Geraadpleegd op 18-12-2024. Gebruikte datum 'geldig op' 22-06-2011.
Geldend van 01-07-2004 t/m heden

Wet van 13 mei 2004 tot partiële wijziging van de Wet op de rechterlijke organisatie, de Wet rechtspositie rechterlijke ambtenaren, de Wet op de rechterlijke indeling, de Beroepswet, de Wet op de economische delicten en enige andere wetten (Veegwet modernisering rechterlijke organisatie)

Wij Beatrix, bij de gratie Gods, Koningin der Nederlanden, Prinses van Oranje-Nassau, enz. enz. enz.

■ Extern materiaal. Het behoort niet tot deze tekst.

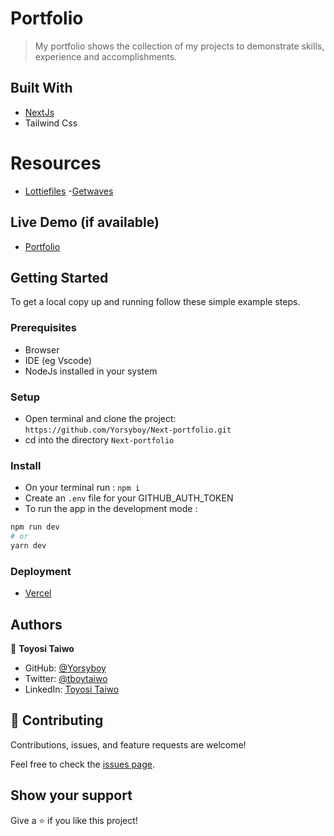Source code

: # Portfolio

> My portfolio shows the collection of my projects to demonstrate skills, experience and accomplishments.


## Built With

- [NextJs](https://nextjs.org/)
- Tailwind Css

# Resources

- [Lottiefiles](https://lottiefiles.com/)
-[Getwaves]("http://www.w3.org/2000/svg")

## Live Demo (if available)

- [Portfolio](https://toyositaiwo.vercel.app/)

## Getting Started

To get a local copy up and running follow these simple example steps.

### Prerequisites

- Browser
- IDE (eg Vscode)
- NodeJs installed in your system

### Setup

- Open terminal and clone the project: `https://github.com/Yorsyboy/Next-portfolio.git`
- cd into the directory `Next-portfolio`

### Install

- On your terminal run : `npm i`
- Create an `.env` file for your GITHUB_AUTH_TOKEN
- To run the app in the development mode :

```bash
npm run dev
# or
yarn dev
```

### Deployment

- [Vercel](https://vercel.com/)

## Authors

👤 **Toyosi Taiwo**

- GitHub: [@Yorsyboy](https://github.com/Yorsyboy)
- Twitter: [@tboytaiwo](https://twitter.com/Tboytaiwo)
- LinkedIn: [Toyosi Taiwo](https://linkedin.com/in/taiwo-toyosi)

## 🤝 Contributing

Contributions, issues, and feature requests are welcome!

Feel free to check the [issues page](../../issues/).

## Show your support

Give a ⭐️ if you like this project!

Allen, die deze zullen zien of horen lezen, saluut! doen te weten:

Alzo Wij in overweging genomen hebben, dat het wenselijk is om in de Wet op de rechterlijke organisatie, de Wet rechtspositie rechterlijke ambtenaren, de Beroepswet, de Wet op de economische delicten en enige andere wetten enkele wijzigingen van technische of ondergeschikte aard aan te brengen als gevolg van de modernisering van de rechterlijke organisatie;

Zo is het, dat Wij, de Raad van State gehoord, en met gemeen overleg der Staten-Generaal, hebben goedgevonden en verstaan, gelijk Wij goedvinden en verstaan bij deze:

Artikel XVIII

[Red: Wijzigt de Wet van 30 januari 2002 tot wijziging van de Wet rechtspositie rechterlijke ambtenaren en enige andere wetten in verband met onder meer de formalisering van de Arbeidsvoorwaardenovereenkomst 1999–2000 sector Rechterlijke Macht (Stb. 65).]

Artikel XX

Artikel 46n van de Wet rechtspositie rechterlijke ambtenaren zoals dat luidde vóór de inwerkingtreding van deze wet, blijft van toepassing onderscheidenlijk van overeenkomstige toepassing ten aanzien van de rechterlijk ambtenaar aan wie op grond van de artikelen 46c, 46l of 46m van de Wet rechtspositie rechterlijke ambtenaren ontslag is verleend vóór inwerkingtreding van deze wet, dan wel te wiens aanzien de tot dat ontslag strekkende vordering, bedoeld in artikel 46o van de Wet rechtspositie rechterlijke ambtenaren, is ingesteld vóór de inwerkingtreding van deze wet.

Artikel XXI

De artikelen van deze wet treden in werking op een bij koninklijk besluit te bepalen tijdstip, dat voor de verschillende artikelen of onderdelen daarvan verschillend kan worden vastgesteld.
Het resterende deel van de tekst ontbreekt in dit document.